EXERCISE INPUT
● ● ● ● ● ● ●
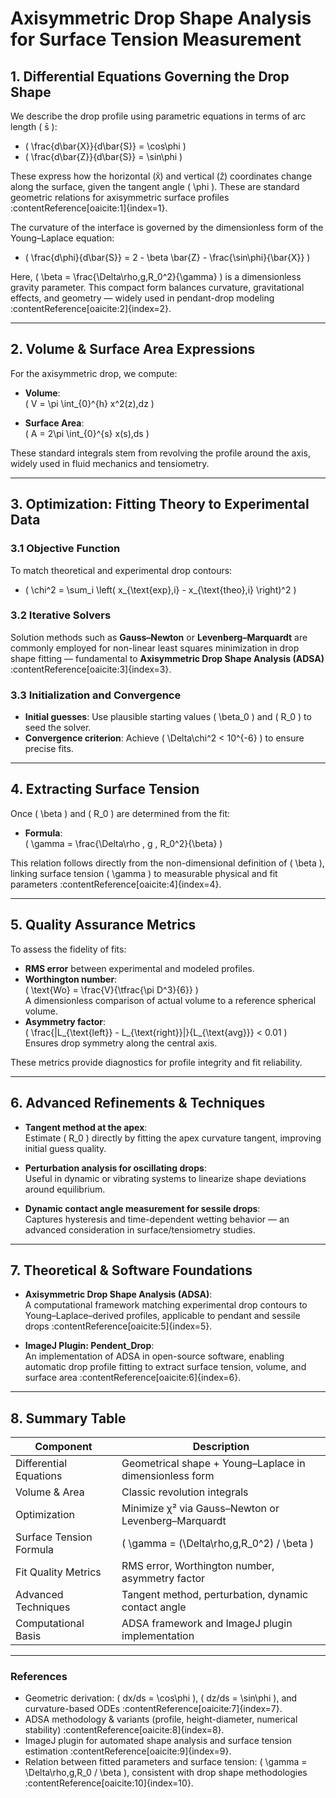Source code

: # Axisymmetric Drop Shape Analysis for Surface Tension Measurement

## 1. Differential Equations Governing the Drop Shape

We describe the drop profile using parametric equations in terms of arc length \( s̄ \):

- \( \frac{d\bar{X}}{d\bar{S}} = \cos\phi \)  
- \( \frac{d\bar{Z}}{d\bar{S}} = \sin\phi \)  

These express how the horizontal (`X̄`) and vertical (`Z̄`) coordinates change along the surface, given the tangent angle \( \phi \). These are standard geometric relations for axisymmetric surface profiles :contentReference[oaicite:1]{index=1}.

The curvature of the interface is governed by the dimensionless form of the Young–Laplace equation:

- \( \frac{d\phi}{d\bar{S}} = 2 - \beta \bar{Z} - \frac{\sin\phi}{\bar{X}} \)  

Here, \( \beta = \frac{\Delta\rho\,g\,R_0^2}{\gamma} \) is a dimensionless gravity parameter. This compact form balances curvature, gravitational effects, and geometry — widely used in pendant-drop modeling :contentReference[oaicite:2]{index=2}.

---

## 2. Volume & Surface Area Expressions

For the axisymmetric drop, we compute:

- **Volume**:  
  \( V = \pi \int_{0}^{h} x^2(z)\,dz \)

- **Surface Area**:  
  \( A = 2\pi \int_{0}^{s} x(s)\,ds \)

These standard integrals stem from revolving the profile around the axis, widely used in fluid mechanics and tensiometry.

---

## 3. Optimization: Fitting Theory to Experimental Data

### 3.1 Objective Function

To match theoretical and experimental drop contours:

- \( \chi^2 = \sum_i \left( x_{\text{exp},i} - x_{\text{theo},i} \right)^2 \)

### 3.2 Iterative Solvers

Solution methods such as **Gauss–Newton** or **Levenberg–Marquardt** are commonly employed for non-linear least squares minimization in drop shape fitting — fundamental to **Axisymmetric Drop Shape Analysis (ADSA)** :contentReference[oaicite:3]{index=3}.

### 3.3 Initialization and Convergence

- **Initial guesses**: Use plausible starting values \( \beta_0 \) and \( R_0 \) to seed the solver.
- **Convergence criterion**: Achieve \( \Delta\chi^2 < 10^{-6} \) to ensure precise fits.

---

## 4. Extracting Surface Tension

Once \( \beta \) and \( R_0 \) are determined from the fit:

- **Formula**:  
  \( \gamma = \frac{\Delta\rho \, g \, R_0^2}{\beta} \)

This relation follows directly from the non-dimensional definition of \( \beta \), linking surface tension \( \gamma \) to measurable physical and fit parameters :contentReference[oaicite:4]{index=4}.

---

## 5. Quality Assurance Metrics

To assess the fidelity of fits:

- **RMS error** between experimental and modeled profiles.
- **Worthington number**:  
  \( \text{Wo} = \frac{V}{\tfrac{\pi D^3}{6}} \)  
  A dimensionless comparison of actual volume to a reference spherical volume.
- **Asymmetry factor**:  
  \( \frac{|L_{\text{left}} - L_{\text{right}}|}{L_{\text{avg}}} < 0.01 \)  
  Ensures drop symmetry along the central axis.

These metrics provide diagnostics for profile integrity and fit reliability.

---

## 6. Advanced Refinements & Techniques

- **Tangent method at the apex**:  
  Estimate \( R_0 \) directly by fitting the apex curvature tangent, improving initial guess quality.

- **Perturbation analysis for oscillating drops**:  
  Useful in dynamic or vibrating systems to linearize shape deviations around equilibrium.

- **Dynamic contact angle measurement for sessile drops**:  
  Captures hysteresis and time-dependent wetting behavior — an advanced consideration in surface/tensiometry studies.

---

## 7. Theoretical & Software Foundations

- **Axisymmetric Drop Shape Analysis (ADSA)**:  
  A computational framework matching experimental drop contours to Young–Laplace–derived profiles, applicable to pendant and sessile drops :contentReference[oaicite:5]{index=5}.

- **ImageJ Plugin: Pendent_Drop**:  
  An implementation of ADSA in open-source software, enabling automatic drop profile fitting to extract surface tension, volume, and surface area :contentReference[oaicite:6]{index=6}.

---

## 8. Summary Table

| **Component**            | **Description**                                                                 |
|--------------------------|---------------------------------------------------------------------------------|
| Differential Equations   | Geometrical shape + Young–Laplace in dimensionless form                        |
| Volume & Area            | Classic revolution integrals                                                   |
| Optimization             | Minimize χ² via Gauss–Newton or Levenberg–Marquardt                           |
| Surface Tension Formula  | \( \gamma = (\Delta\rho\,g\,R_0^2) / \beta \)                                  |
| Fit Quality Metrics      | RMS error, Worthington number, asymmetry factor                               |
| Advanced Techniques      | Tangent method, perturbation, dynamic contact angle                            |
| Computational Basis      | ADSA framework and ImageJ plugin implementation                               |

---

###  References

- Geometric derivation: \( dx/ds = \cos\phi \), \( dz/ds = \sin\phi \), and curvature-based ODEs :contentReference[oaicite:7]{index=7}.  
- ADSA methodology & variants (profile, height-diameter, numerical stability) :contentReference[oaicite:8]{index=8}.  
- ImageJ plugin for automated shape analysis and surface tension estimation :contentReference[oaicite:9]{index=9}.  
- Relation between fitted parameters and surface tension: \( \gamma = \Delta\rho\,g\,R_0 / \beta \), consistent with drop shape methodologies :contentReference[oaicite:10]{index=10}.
● ● ● ● ● ● ●
TASK TO CARRY OUT
Lines holding the word "directly" are the answer; copy every one from the records above.

RESPONSE BOX
This relation follows directly from the non-dimensional definition of \( \beta \), linking surface tension \( \gamma \) to measurable physical and fit parameters :contentReference[oaicite:4]{index=4}.
  Estimate \( R_0 \) directly by fitting the apex curvature tangent, improving initial guess quality.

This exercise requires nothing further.